Bye for now Melbourne.

During the past week since leaving the city, I’ve clung to the coastline like age spots to the face.  The Great Ocean Road on Victoria’s southern coastline runs from Torquay in the east to Allandale, near Warrnambool in the west. Sometimes called the world’s greatest war memorial, work began on its construction in 1919 and was the effort of over 3,000 returned soldiers in remembrance of their fallen comrades during WW1. Driving along its 245 km stretch of coastline, famous for its great southerly winds, breathtaking views, rugged cliffs, snake-like curves and narrow lanes is a work of serious concentration.  For a 67-year old driving an old landcruiser that’s had a very gendered (sorry men) lift, the act of steering requires inflexible concentration.
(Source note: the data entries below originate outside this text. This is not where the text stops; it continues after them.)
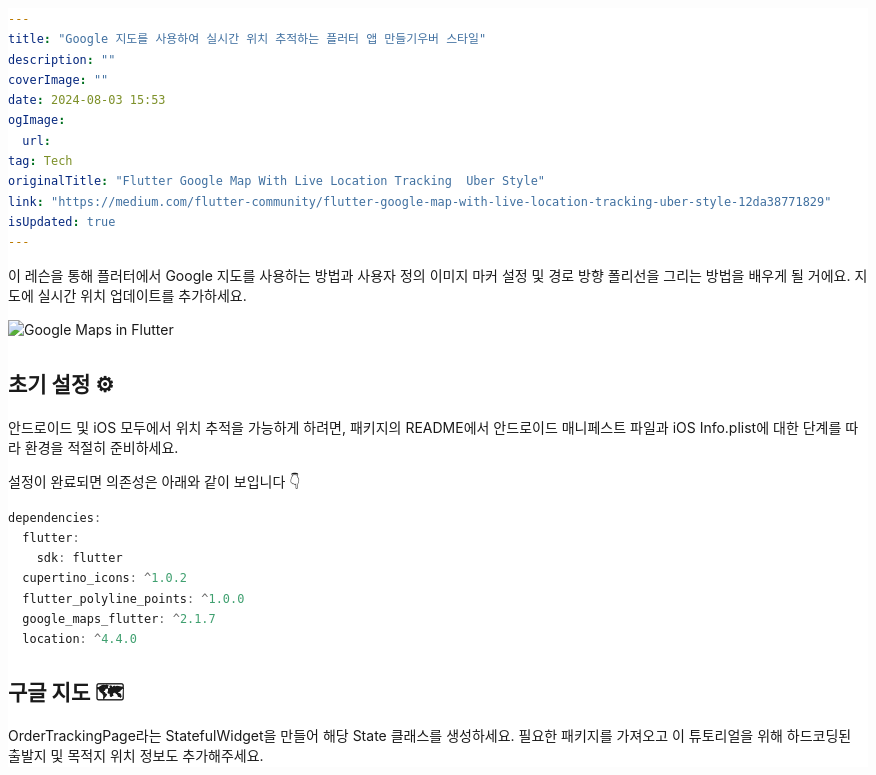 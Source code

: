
 ```yaml
---
title: "Google 지도를 사용하여 실시간 위치 추적하는 플러터 앱 만들기우버 스타일"
description: ""
coverImage: ""
date: 2024-08-03 15:53
ogImage:
  url:
tag: Tech
originalTitle: "Flutter Google Map With Live Location Tracking  Uber Style"
link: "https://medium.com/flutter-community/flutter-google-map-with-live-location-tracking-uber-style-12da38771829"
isUpdated: true
---
```


이 레슨을 통해 플러터에서 Google 지도를 사용하는 방법과 사용자 정의 이미지 마커 설정 및 경로 방향 폴리선을 그리는 방법을 배우게 될 거에요. 지도에 실시간 위치 업데이트를 추가하세요.

![Google Maps in Flutter](https://miro.medium.com/v2/resize:fit:1280/1*033cnsS3JIBh_Z847oqFSw.gif)

## 초기 설정 ⚙️

안드로이드 및 iOS 모두에서 위치 추적을 가능하게 하려면, 패키지의 README에서 안드로이드 매니페스트 파일과 iOS Info.plist에 대한 단계를 따라 환경을 적절히 준비하세요.



<ins class="adsbygoogle"
     style="display:block"
     data-ad-client="ca-pub-4877378276818686"
     data-ad-slot="1898504329"
     data-ad-format="auto"
     data-full-width-responsive="true"></ins>

<script>
     (adsbygoogle = window.adsbygoogle || []).push({});
</script>

설정이 완료되면 의존성은 아래와 같이 보입니다 👇

```js
dependencies:
  flutter:
    sdk: flutter
  cupertino_icons: ^1.0.2
  flutter_polyline_points: ^1.0.0
  google_maps_flutter: ^2.1.7
  location: ^4.4.0
```

## 구글 지도 🗺

OrderTrackingPage라는 StatefulWidget을 만들어 해당 State 클래스를 생성하세요. 필요한 패키지를 가져오고 이 튜토리얼을 위해 하드코딩된 출발지 및 목적지 위치 정보도 추가해주세요.
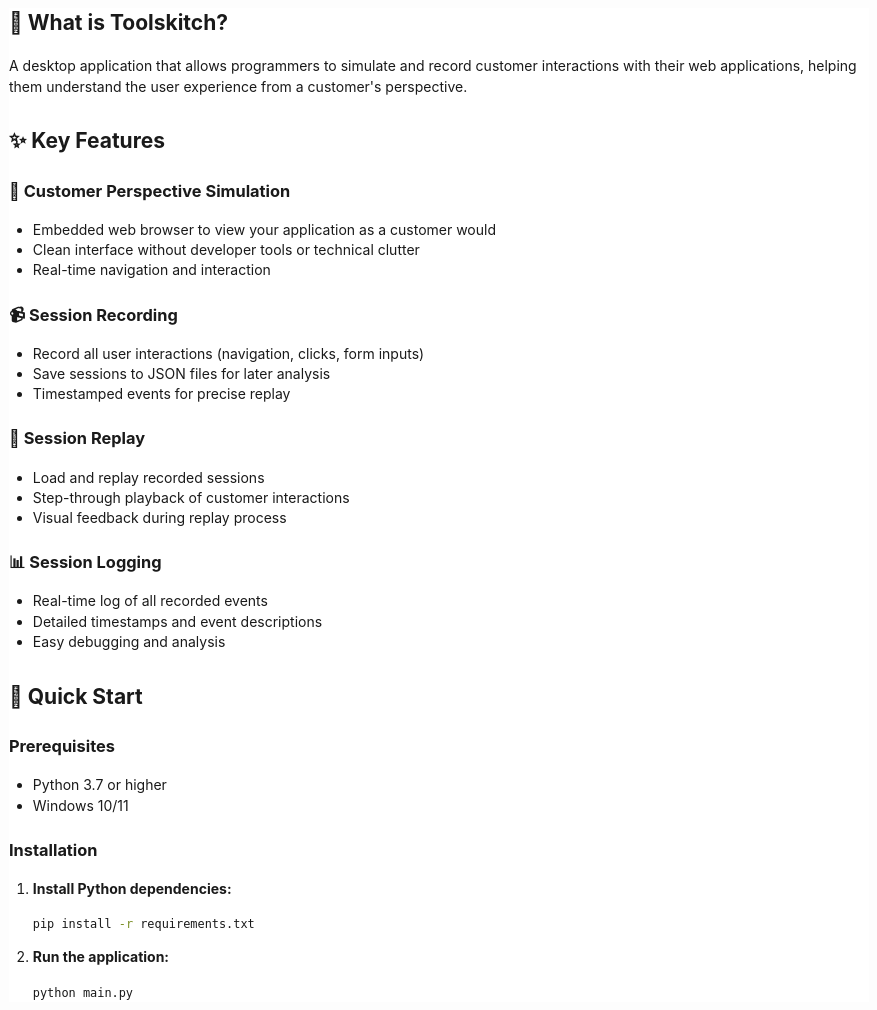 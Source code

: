 
## 🎯 **What is Toolskitch?**

A desktop application that allows programmers to simulate and record customer interactions with their web applications, helping them understand the user experience from a customer's perspective.

## ✨ **Key Features**

### 🎯 **Customer Perspective Simulation**

- Embedded web browser to view your application as a customer would
- Clean interface without developer tools or technical clutter
- Real-time navigation and interaction

### 📹 **Session Recording**

- Record all user interactions (navigation, clicks, form inputs)
- Save sessions to JSON files for later analysis
- Timestamped events for precise replay

### 🔄 **Session Replay**

- Load and replay recorded sessions
- Step-through playback of customer interactions
- Visual feedback during replay process

### 📊 **Session Logging**

- Real-time log of all recorded events
- Detailed timestamps and event descriptions
- Easy debugging and analysis

## 🚀 **Quick Start**

### **Prerequisites**

- Python 3.7 or higher
- Windows 10/11

### **Installation**

1. **Install Python dependencies:**

   ```bash
   pip install -r requirements.txt
   ```

2. **Run the application:**

   ```bash
   python main.py
   ```

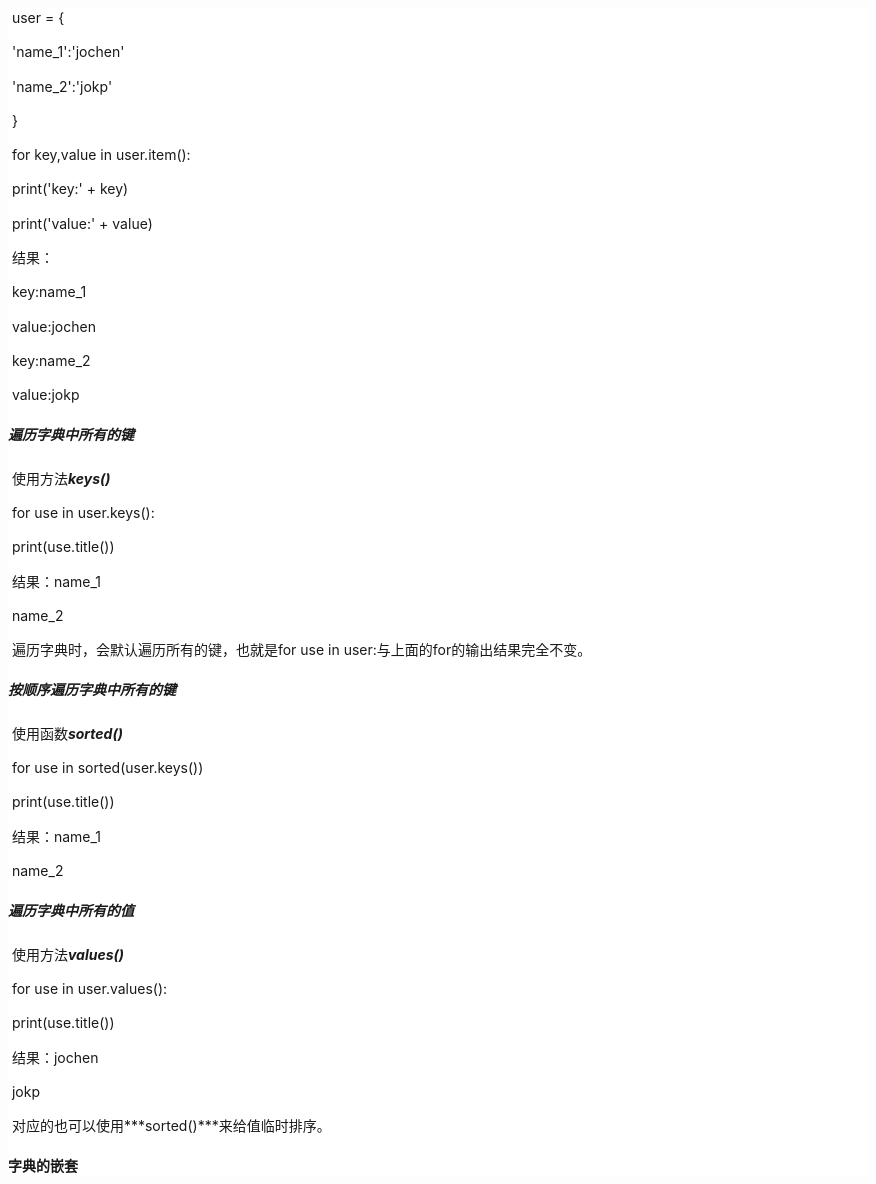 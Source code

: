 ​	user = {

​	'name_1':'jochen'

​	'name_2':'jokp'

​	}

​	for key,value in user.item():

​		print('key:' + key)

​		print('value:' + value)

​	结果：

​	key:name_1

​	value:jochen

​	key:name_2

​	value:jokp

##### *遍历字典中所有的键*

​	使用方法***keys()***

​	for use in user.keys():

​		print(use.title())

​	结果：name_1

​				name_2

​	遍历字典时，会默认遍历所有的键，也就是for use in user:与上面的for的输出结果完全不变。

##### *按顺序遍历字典中所有的键*

​	使用函数***sorted()***

​	for use in sorted(user.keys())

​		print(use.title())

​	结果：name_1

​				name_2

##### *遍历字典中所有的值*

​	使用方法***values()***

​	for use in user.values():

​		print(use.title())

​	结果：jochen

​				jokp

​	对应的也可以使用***sorted()***来给值临时排序。

#### 字典的嵌套
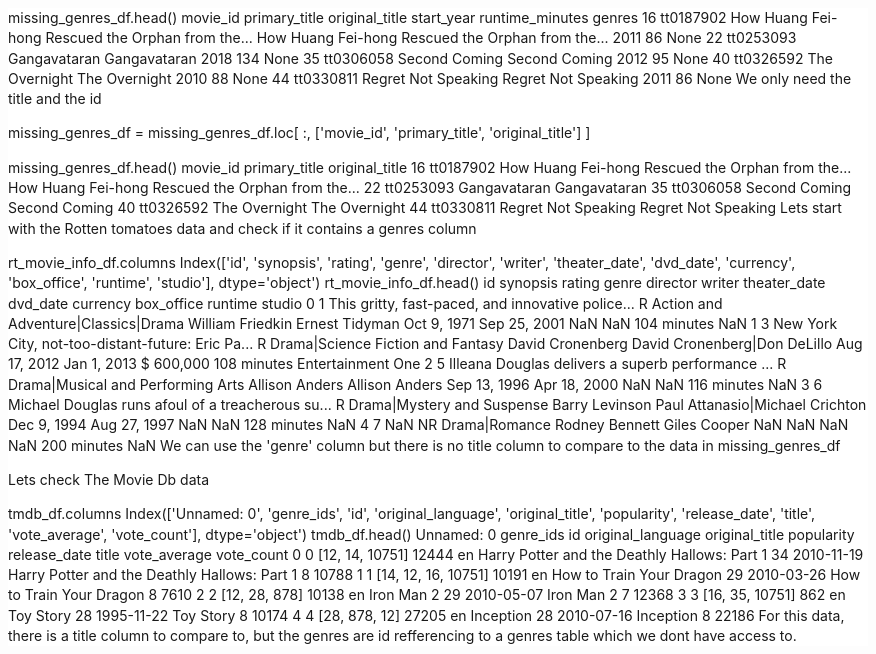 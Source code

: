 missing_genres_df.head()
movie_id	primary_title	original_title	start_year	runtime_minutes	genres
16	tt0187902	How Huang Fei-hong Rescued the Orphan from the...	How Huang Fei-hong Rescued the Orphan from the...	2011	86	None
22	tt0253093	Gangavataran	Gangavataran	2018	134	None
35	tt0306058	Second Coming	Second Coming	2012	95	None
40	tt0326592	The Overnight	The Overnight	2010	88	None
44	tt0330811	Regret Not Speaking	Regret Not Speaking	2011	86	None
We only need the title and the id

missing_genres_df = missing_genres_df.loc[
    :, ['movie_id', 'primary_title', 'original_title']
]

missing_genres_df.head()
movie_id	primary_title	original_title
16	tt0187902	How Huang Fei-hong Rescued the Orphan from the...	How Huang Fei-hong Rescued the Orphan from the...
22	tt0253093	Gangavataran	Gangavataran
35	tt0306058	Second Coming	Second Coming
40	tt0326592	The Overnight	The Overnight
44	tt0330811	Regret Not Speaking	Regret Not Speaking
Lets start with the Rotten tomatoes data and check if it contains a genres column

rt_movie_info_df.columns
Index(['id', 'synopsis', 'rating', 'genre', 'director', 'writer',
       'theater_date', 'dvd_date', 'currency', 'box_office', 'runtime',
       'studio'],
      dtype='object')
rt_movie_info_df.head()
id	synopsis	rating	genre	director	writer	theater_date	dvd_date	currency	box_office	runtime	studio
0	1	This gritty, fast-paced, and innovative police...	R	Action and Adventure|Classics|Drama	William Friedkin	Ernest Tidyman	Oct 9, 1971	Sep 25, 2001	NaN	NaN	104 minutes	NaN
1	3	New York City, not-too-distant-future: Eric Pa...	R	Drama|Science Fiction and Fantasy	David Cronenberg	David Cronenberg|Don DeLillo	Aug 17, 2012	Jan 1, 2013	$	600,000	108 minutes	Entertainment One
2	5	Illeana Douglas delivers a superb performance ...	R	Drama|Musical and Performing Arts	Allison Anders	Allison Anders	Sep 13, 1996	Apr 18, 2000	NaN	NaN	116 minutes	NaN
3	6	Michael Douglas runs afoul of a treacherous su...	R	Drama|Mystery and Suspense	Barry Levinson	Paul Attanasio|Michael Crichton	Dec 9, 1994	Aug 27, 1997	NaN	NaN	128 minutes	NaN
4	7	NaN	NR	Drama|Romance	Rodney Bennett	Giles Cooper	NaN	NaN	NaN	NaN	200 minutes	NaN
We can use the 'genre' column but there is no title column to compare to the data in missing_genres_df

Lets check The Movie Db data

tmdb_df.columns
Index(['Unnamed: 0', 'genre_ids', 'id', 'original_language', 'original_title',
       'popularity', 'release_date', 'title', 'vote_average', 'vote_count'],
      dtype='object')
tmdb_df.head()
Unnamed: 0	genre_ids	id	original_language	original_title	popularity	release_date	title	vote_average	vote_count
0	0	[12, 14, 10751]	12444	en	Harry Potter and the Deathly Hallows: Part 1	34	2010-11-19	Harry Potter and the Deathly Hallows: Part 1	8	10788
1	1	[14, 12, 16, 10751]	10191	en	How to Train Your Dragon	29	2010-03-26	How to Train Your Dragon	8	7610
2	2	[12, 28, 878]	10138	en	Iron Man 2	29	2010-05-07	Iron Man 2	7	12368
3	3	[16, 35, 10751]	862	en	Toy Story	28	1995-11-22	Toy Story	8	10174
4	4	[28, 878, 12]	27205	en	Inception	28	2010-07-16	Inception	8	22186
For this data, there is a title column to compare to, but the genres are id refferencing to a genres table which we dont have access to.
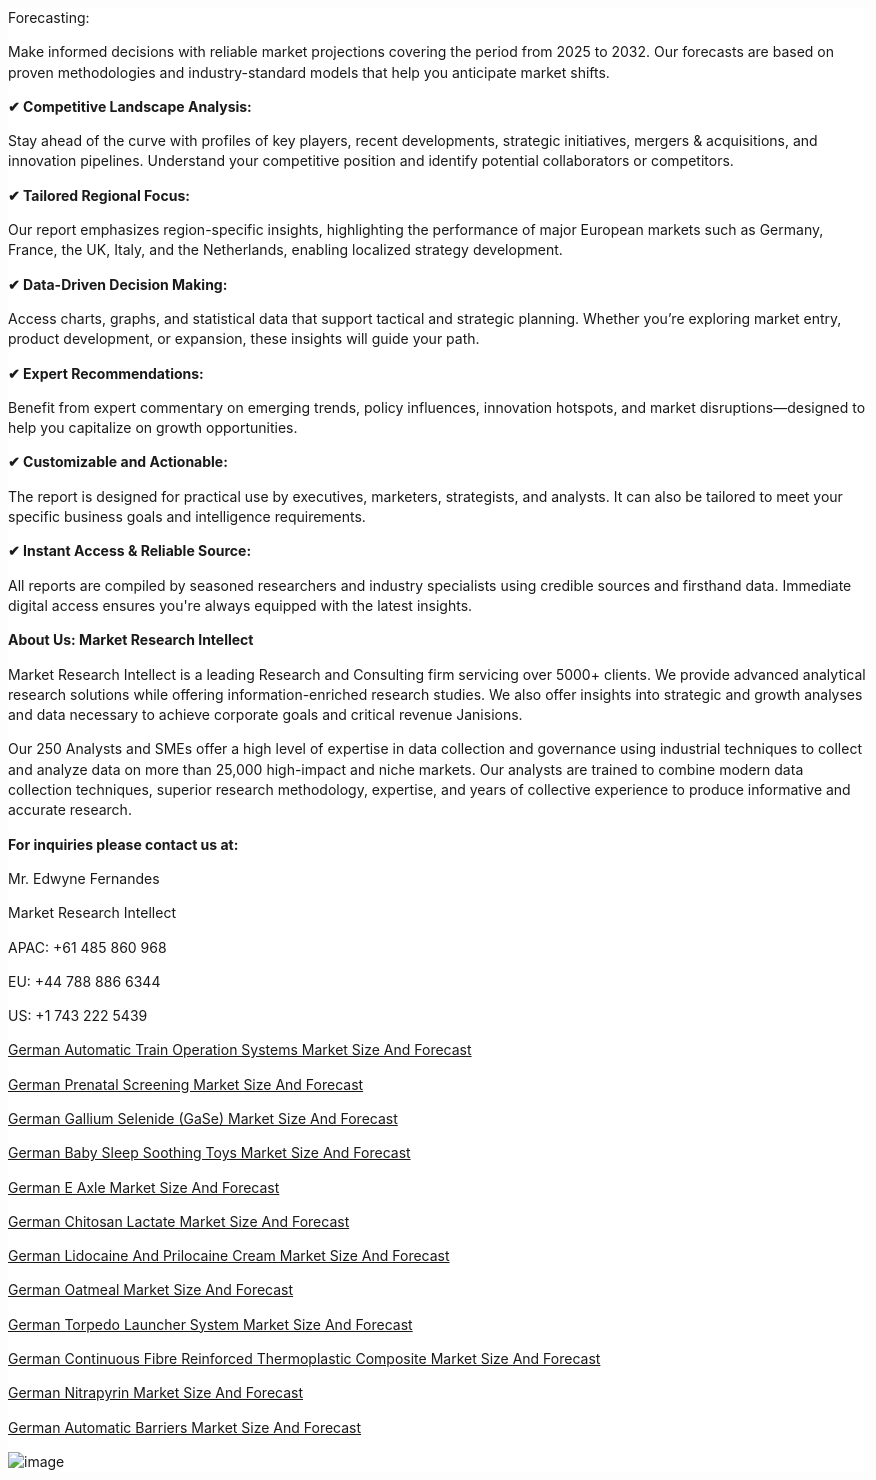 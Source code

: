 Forecasting:</strong></p><p>Make informed decisions with reliable market projections covering the period from 2025 to 2032. Our forecasts are based on proven methodologies and industry-standard models that help you anticipate market shifts.</p><p><strong>✔ Competitive Landscape Analysis:</strong></p><p>Stay ahead of the curve with profiles of key players, recent developments, strategic initiatives, mergers &amp; acquisitions, and innovation pipelines. Understand your competitive position and identify potential collaborators or competitors.</p><p><strong>✔ Tailored Regional Focus:</strong></p><p>Our report emphasizes region-specific insights, highlighting the performance of major European markets such as Germany, France, the UK, Italy, and the Netherlands, enabling localized strategy development.</p><p><strong>✔ Data-Driven Decision Making:</strong></p><p>Access charts, graphs, and statistical data that support tactical and strategic planning. Whether you&rsquo;re exploring market entry, product development, or expansion, these insights will guide your path.</p><p><strong>✔ Expert Recommendations:</strong></p><p>Benefit from expert commentary on emerging trends, policy influences, innovation hotspots, and market disruptions&mdash;designed to help you capitalize on growth opportunities.</p><p><strong>✔ Customizable and Actionable:</strong></p><p>The report is designed for practical use by executives, marketers, strategists, and analysts. It can also be tailored to meet your specific business goals and intelligence requirements.</p><p><strong>✔ Instant Access &amp; Reliable Source:</strong></p><p>All reports are compiled by seasoned researchers and industry specialists using credible sources and firsthand data. Immediate digital access ensures you're always equipped with the latest insights.</p><p><strong><span class="font-[700]">About Us: Market Research Intellect</span></strong></p><p><span class="">Market Research Intellect is a leading Research and Consulting firm servicing over 5000+ clients. We provide advanced analytical research solutions while offering information-enriched research studies.&nbsp;</span>We also offer insights into strategic and growth analyses and data necessary to achieve corporate goals and critical revenue Janisions.</p><p><span class="">Our 250 Analysts and SMEs offer a high level of expertise in data collection and governance using industrial techniques to collect and analyze data on more than 25,000 high-impact and niche markets. Our analysts are trained to combine modern data collection techniques, superior research methodology, expertise, and years of collective experience to produce informative and accurate research.</span></p><p><strong>For inquiries please contact us at:</strong></p><p>Mr. Edwyne Fernandes</p><p>Market Research Intellect</p><p>APAC: +61 485 860 968</p><p>EU: +44 788 886 6344</p><p>US: +1 743 222 5439</p><p><a href="https://github.com/rjtechintelligence/04/blob/main/Automatic-Train-Operation-Systems-Market/China-Automatic-Train-Operation-Systems-Market.md">German Automatic Train Operation Systems Market Size And Forecast</a></p><p><a href="https://github.com/rjtechintelligence/01/blob/main/Prenatal-Screening-Market/China-Prenatal-Screening-Market.md">German Prenatal Screening Market Size And Forecast</a></p><p><a href="https://github.com/rjtechintelligence/02/blob/main/Gallium-Selenide-(GaSe)-Market/China-Gallium-Selenide-(GaSe)-Market.md">German Gallium Selenide (GaSe) Market Size And Forecast</a></p><p><a href="https://github.com/rjtechintelligence/03/blob/main/Baby-Sleep-Soothing-Toys-Market/China-Baby-Sleep-Soothing-Toys-Market.md">German Baby Sleep Soothing Toys Market Size And Forecast</a></p><p><a href="https://github.com/rjtechintelligence/01/blob/main/E-Axle-Market/China-E-Axle-Market.md">German E Axle Market Size And Forecast</a></p><p><a href="https://github.com/rjtechintelligence/02/blob/main/Chitosan-Lactate-Market/China-Chitosan-Lactate-Market.md">German Chitosan Lactate Market Size And Forecast</a></p><p><a href="https://github.com/rjtechintelligence/03/blob/main/Lidocaine-And-Prilocaine-Cream-Market/China-Lidocaine-And-Prilocaine-Cream-Market.md">German Lidocaine And Prilocaine Cream Market Size And Forecast</a></p><p><a href="https://github.com/rjtechintelligence/04/blob/main/Oatmeal-Market/China-Oatmeal-Market.md">German Oatmeal Market Size And Forecast</a></p><p><a href="https://github.com/rjtechintelligence/01/blob/main/Torpedo-Launcher-System-Market/China-Torpedo-Launcher-System-Market.md">German Torpedo Launcher System Market Size And Forecast</a></p><p><a href="https://github.com/rjtechintelligence/02/blob/main/Continuous-Fibre-Reinforced-Thermoplastic-Composite-Market/China-Continuous-Fibre-Reinforced-Thermoplastic-Composite-Market.md">German Continuous Fibre Reinforced Thermoplastic Composite Market Size And Forecast</a></p><p><a href="https://github.com/rjtechintelligence/03/blob/main/Nitrapyrin-Market/China-Nitrapyrin-Market.md">German Nitrapyrin Market Size And Forecast</a></p><p><a href="https://github.com/rjtechintelligence/04/blob/main/Automatic-Barriers-Market/China-Automatic-Barriers-Market.md">German Automatic Barriers Market Size And Forecast</a></p>
![image](https://github.com/user-attachments/assets/a3a5a963-1ecd-478a-82d1-13cd602cae0f)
The centre of gravity is all wrong, the steering hyper sensitive.  I find myself thinking death, I’m legendary for it. It’s a brute of a vehicle and I’m still warming to its singular rhythm and style.

 

a view from my camp at Bay of Martyrs


Along a stretch of The Great Ocean Road between Cape Otway and Port Fairy, hundreds of shipwrecks lay to rest on the seabed, although only a small percentage of them have been discovered.  This expanse is home to the Twelve Apostles, limestone stacks which over the years have been falling victim to the seas and erosion.   Only seven Apostles remain, the stubborn, perverse ones, but I’m fortunate to have witnessed their happy dozen standing during my childhood.  

nup, not my pic!


Occasionally, I succumb to anxiety.  Leaving home to travel solo comes with a host of niggling little apprehensions.  Yesterday, for no reason other than curiosity, I discovered scum floating on the surface of the coolant, a milky layer that screamed problem to my overactive imagination. It shouldn’t look like that, I mused.  I began googling.  Cracked head gasket! A woman with her bonnet up attracts lots of blokes, and it was those blokes, who, furrowed brow, smiling blue eyes n all, assured me it probably wasn’t all that serious.  24 hours later, I’ve relaxed a little and because I’m close to Adelaide, will get it checked.  Motto: don’t trust Mr Google.  

bush camping, Mt Richmond Nat Park


I’m beginning to find my tempo, getting into the groove of the road. Solo travellers to this point have been very few on my radar.  Occasionally when I strike up a conversation with couples, I have to bite my tongue when the refrains ‘you’re travelling alone?’ in feigned worry, or ‘it’s not safe’, or ‘don’t go to Tenant Creek … Katherine …’, threaten to destabilise my reverie.  They're fear-based narratives I refuse to invite into my thinking. Trust the universe, but tie up your camel! My everyday routine of the past five years, sitting behind a computer for long hours studying is no longer, a new everyday occupies my lens.  I’m generally at my most content behind the wheel and camped in nature. I’m up with birdcall, down by dark. Travelling ultra-slowly through space and time, feeling Country, eyes attuned to the natural world, the coastal heath, pink-barked gum, salt lakes, and the insanity of pine plantation monocultures.  My camps in the past week, mainly in the Great Otways National Parks, remind me rich ecosystems, home to a multidiversity of species, are the soul of Country. 

 

Botanic gardens, Warrnambool
Cape Bridgewater 
Blue Lake, Mt Gambier
 

The magnificent Umpherstone Sinkhole, Mt Gambier

 

Despite the occasional unease, I'm content, the road beckoning. I see people from home in the faces I encounter, their body language and visage a reminder I'm never far from the community of the Northern Rivers I call home.